Oliver, un ragazzo autistico e solitario, trova rifugio nella tecnologia che usa anche per comunicare sia a casa che a scuola. Vive con la madre che lo ama intensamente e che, insieme al padre, cerca di proteggerlo, ma ciò non basta a renderlo felice perché si vede respinto dai suoi coetanei. Finché, attraverso la lettura di una fiaba digitale, entra in contatto con uno strano personaggio della storia, un essere mostruoso di nome Larry. Questi, in cerca di un “amico con cui giocare”, si manifesta al lettore e gli tende la mano: chiunque gliela tocchi, però, viene trascinato inesorabilmente nel suo mondo. Anche i compagni di scuola di Oliver, ospiti a casa del ragazzo su invito della madre, si rendono conto della presenza di Larry che suscita in loro curiosità ma anche tanto timore, al punto da convincerli finalmente ad accettare Oliver nel loro gruppo.

I genitori dal canto loro cercano di allontanare Larry dal figlio ma non riescono a interrompere il contatto tra i due e finiscono vittime di una lotta impari, fino a quando il mostro si trova faccia a faccia con Oliver e la madre, tende la mano… e a quel punto accade il miracolo dell’amore.

Recensione di Come Play

Il film appartiene al genere horror ma possiede caratteristiche piuttosto originali nei temi proposti e nella scelta dei personaggi. Oliver è un bambino autistico tormentato dal senso di solitudine connesso alla sua malattia: l’autismo, infatti, comporta difficoltà di comunicazione, routine forzate, chiusura in un mondo senza amici…Ed è proprio il senso di solitudine, che appartiene anche alle persone prive di particolari patologie, a essere il tema centrale di Come Play. Significativa, in tal senso, la scena in cui Larry, strana creatura mostruosa di una fiaba digitale, usa la televisione per lanciare il suo messaggio: “siete tutti soli!”. In questo senso è proprio Larry, il mostro, che va a rappresentare metaforicamente la solitudine vissuta dall’uomo post – moderno immerso nella tecnologia, ma sempre alla ricerca di qualcuno di cui fidarsi o, nel caso dei bambini, con cui giocare.

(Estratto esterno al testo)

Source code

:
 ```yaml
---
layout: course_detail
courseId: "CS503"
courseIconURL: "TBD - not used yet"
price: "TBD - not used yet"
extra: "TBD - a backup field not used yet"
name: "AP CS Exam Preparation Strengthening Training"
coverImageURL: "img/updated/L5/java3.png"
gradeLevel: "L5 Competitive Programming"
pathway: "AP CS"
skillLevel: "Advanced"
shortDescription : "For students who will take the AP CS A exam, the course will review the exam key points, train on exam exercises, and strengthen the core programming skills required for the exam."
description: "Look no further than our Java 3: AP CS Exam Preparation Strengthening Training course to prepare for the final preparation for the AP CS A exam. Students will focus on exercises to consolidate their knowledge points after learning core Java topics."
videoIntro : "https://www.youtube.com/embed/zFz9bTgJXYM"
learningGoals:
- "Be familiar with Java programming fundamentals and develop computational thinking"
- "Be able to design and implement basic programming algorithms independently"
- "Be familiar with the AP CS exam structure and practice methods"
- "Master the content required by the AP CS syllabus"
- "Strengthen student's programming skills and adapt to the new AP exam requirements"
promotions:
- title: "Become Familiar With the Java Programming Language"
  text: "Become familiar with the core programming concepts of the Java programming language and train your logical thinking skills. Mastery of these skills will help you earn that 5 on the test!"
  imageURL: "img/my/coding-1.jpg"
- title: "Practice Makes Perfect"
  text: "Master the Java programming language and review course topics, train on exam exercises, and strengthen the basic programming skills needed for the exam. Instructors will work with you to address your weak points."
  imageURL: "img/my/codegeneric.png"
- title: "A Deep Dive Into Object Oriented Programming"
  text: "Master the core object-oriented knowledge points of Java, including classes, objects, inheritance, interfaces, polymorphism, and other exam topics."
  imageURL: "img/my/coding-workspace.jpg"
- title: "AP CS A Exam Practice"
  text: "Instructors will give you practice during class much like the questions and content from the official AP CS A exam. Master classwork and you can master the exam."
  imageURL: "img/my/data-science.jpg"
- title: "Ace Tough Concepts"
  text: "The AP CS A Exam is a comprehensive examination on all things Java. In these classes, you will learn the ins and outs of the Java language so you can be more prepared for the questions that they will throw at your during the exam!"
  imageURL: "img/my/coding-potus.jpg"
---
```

La pellicola scorre in modo chiaro, incisivo, non fa perdere il gusto dell’horror ma rende evidente che anche la rappresentazione dell’orrore può assumere valore pedagogico, rivelando risposte valoriali al dramma umano. Il film, molto attuale anche nella rappresentazione cinematografica, mostra l’utilizzo costante di tablet, smartphone, videocamere: questo è infatti l’unico modo per vedere Larry che si muove e si nasconde attraverso l’elettricità e gli strumenti tecnologici, consapevole che anche i bambini ne fanno largo uso.

La scelta di un bambino autistico, escluso dagli amici, rende il film originale e insolito e anche Larry non è il consueto mostro che vuole far del male, ma una strana creatura che comprende Oliver ed è determinato a portarlo con lui. Il contatto non è semplice perché il bambino è chiuso in un mondo, ben rappresentato nella pellicola, che gli impedisce persino di guardare la mamma negli occhi; finché Larry, in un finale veramente emozionante, si ritrova faccia a faccia proprio con Oliver e sua madre. La rappresentazione del sacrificio materno, di cui non svelo i particolari, acquisterà un significato catartico: miracolosamente Oliver riuscirà a guardare la madre negli occhi e anche il padre troverà il suo giusto posto nella vita del ragazzo.

Note positive

  • Aspetti valoriali e pedagogici non scontati in un film horror.
  • Accento posto sulle relazioni tra i vari personaggi.

Note negative

  • Rappresentazione poco originale (quanto all’aspetto esteriore) di Larry, troppo simile ad altre creature mostruose del genere.